Collect all lines containing the word "have" from the data.

┄┄┄┄┄┄┄┄┄┄

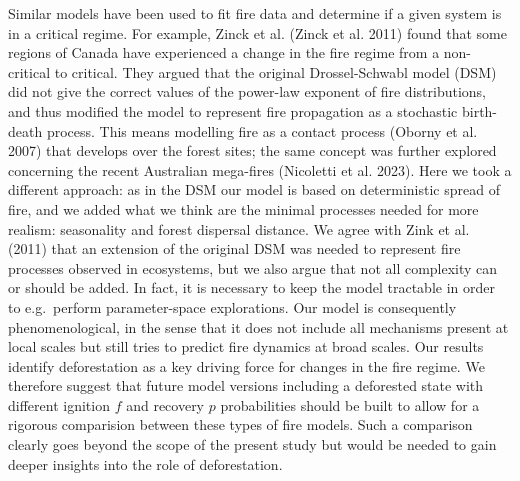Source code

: \documentclass[
]{article}
\begin{document}
Similar models have been used to fit fire data and determine if a given
system is in a critical regime. For example, Zinck et al. (Zinck et al.
2011) found that some regions of Canada have experienced a change in the
fire regime from a non-critical to critical. They argued that the
original Drossel-Schwabl model (DSM) did not give the correct values of
the power-law exponent of fire distributions, and thus modified the
model to represent fire propagation as a stochastic birth-death process.
This means modelling fire as a contact process (Oborny et al. 2007) that
develops over the forest sites; the same concept was further explored
concerning the recent Australian mega-fires (Nicoletti et al. 2023).
Here we took a different approach: as in the DSM our model is based on
deterministic spread of fire, and we added what we think are the minimal
processes needed for more realism: seasonality and forest dispersal
distance. We agree with Zink et al. (2011) that an extension of the
original DSM was needed to represent fire processes observed in
ecosystems, but we also argue that not all complexity can or should be
added. In fact, it is necessary to keep the model tractable in order to
e.g.~perform parameter-space explorations. Our model is consequently
phenomenological, in the sense that it does not include all mechanisms
present at local scales but still tries to predict fire dynamics at
broad scales. Our results identify deforestation as a key driving force
for changes in the fire regime. We therefore suggest that future model
versions including a deforested state with different ignition \(f\) and
recovery \(p\) probabilities should be built to allow for a rigorous
comparision between these types of fire models. Such a comparison
clearly goes beyond the scope of the present study but would be needed
to gain deeper insights into the role of deforestation.
\end{document}
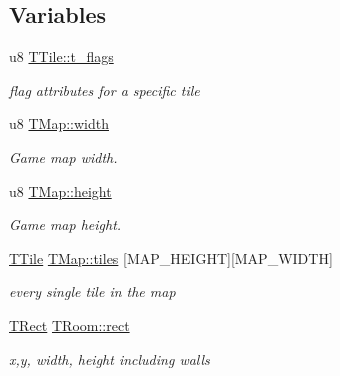 \subsection*{Variables}
\begin{DoxyCompactItemize}
\item 
\mbox{\label{group__GameMap_ga4e29a9a98bfa352440b628a995cba64d}} 
u8 \mbox{\hyperlink{group__GameMap_ga4e29a9a98bfa352440b628a995cba64d}{T\+Tile\+::t\+\_\+flags}}
\begin{DoxyCompactList}\small\item\em flag attributes for a specific tile \end{DoxyCompactList}\item 
\mbox{\label{group__GameMap_ga2fe3dde5db57e2ec58a78ceb85ef1642}} 
u8 \mbox{\hyperlink{group__GameMap_ga2fe3dde5db57e2ec58a78ceb85ef1642}{T\+Map\+::width}}
\begin{DoxyCompactList}\small\item\em Game map width. \end{DoxyCompactList}\item 
\mbox{\label{group__GameMap_ga62f0d660273fafe5b4f27ecc7f95456d}} 
u8 \mbox{\hyperlink{group__GameMap_ga62f0d660273fafe5b4f27ecc7f95456d}{T\+Map\+::height}}
\begin{DoxyCompactList}\small\item\em Game map height. \end{DoxyCompactList}\item 
\mbox{\label{group__GameMap_gac8050f8f059101f93288d8f4037531c9}} 
\mbox{\hyperlink{structTTile}{T\+Tile}} \mbox{\hyperlink{group__GameMap_gac8050f8f059101f93288d8f4037531c9}{T\+Map\+::tiles}} \mbox{[}M\+A\+P\+\_\+\+H\+E\+I\+G\+HT\mbox{]}\mbox{[}M\+A\+P\+\_\+\+W\+I\+D\+TH\mbox{]}
\begin{DoxyCompactList}\small\item\em every single tile in the map \end{DoxyCompactList}\item 
\mbox{\label{group__GameMap_ga637db7778f278eaa8fd09ec009881ae2}} 
\mbox{\hyperlink{structTRect}{T\+Rect}} \mbox{\hyperlink{group__GameMap_ga637db7778f278eaa8fd09ec009881ae2}{T\+Room\+::rect}}
\begin{DoxyCompactList}\small\item\em x,y, width, height including walls \end{DoxyCompactList}\item 

\end{DoxyCompactItemize}
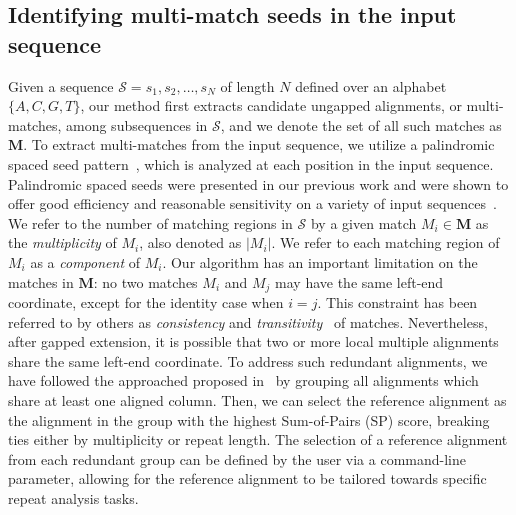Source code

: \documentclass[9.5pt,journal,final,finalsubmission,twocolumn]{IEEEtran}
\begin{document}
\subsection{Identifying multi-match seeds in the input sequence}
Given a sequence $\mathcal{S}=s_1, s_2,\dots, s_N$ of length $N$
defined over an alphabet $\{A,C,G,T\}$, our method first extracts candidate ungapped
alignments, or multi-matches, among subsequences in $\mathcal{S}$,
and we denote the set of all such matches as $\mathbf{M}$. To extract multi-matches from the input
sequence, we utilize a palindromic spaced seed pattern~\cite{ref-zhang}, which is
analyzed at each position in the input sequence.
Palindromic spaced seeds were presented in our previous work and were shown to offer good efficiency and
reasonable sensitivity on a variety of input
sequences~\cite{ref-procrast}.  We refer to the number of matching regions
in $\mathcal{S}$ by a given match $M_i \in \mathbf{M}$ as the
\textit{multiplicity} of $M_i$, also denoted as $|M_i|$. We refer to each
matching region of $M_i$ as a \textit{component} of $M_i$. Our
algorithm has an important limitation on the matches in $\mathbf{M}$:
no two matches $M_i$ and $M_j$ may have the same left-end coordinate,
except for the identity case when $i=j$.  This constraint has been
referred to by others as \textit{consistency} and
\textit{transitivity}~\cite{ref-transitivity} of matches. Nevertheless,
after gapped extension, it is possible that two or more
local multiple alignments share the same left-end coordinate. To address such redundant alignments, we have followed
the approached proposed in~\cite{ref-related1} by grouping all alignments which share at least one aligned column. Then, we can select the reference alignment
as the alignment in the group with the highest Sum-of-Pairs (SP) score, breaking ties either by multiplicity or repeat length. The selection of a reference alignment from each redundant group can be defined by the user via a command-line parameter, allowing for the reference alignment to be tailored towards specific repeat analysis tasks.
\end{document}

┄┄┄┄┄┄┄┄┄┄

WRITTEN SOLUTION:
Similar models have been used to fit fire data and determine if a given
2011) found that some regions of Canada have experienced a change in the
no two matches $M_i$ and $M_j$ may have the same left-end coordinate,
local multiple alignments share the same left-end coordinate. To address such redundant alignments, we have followed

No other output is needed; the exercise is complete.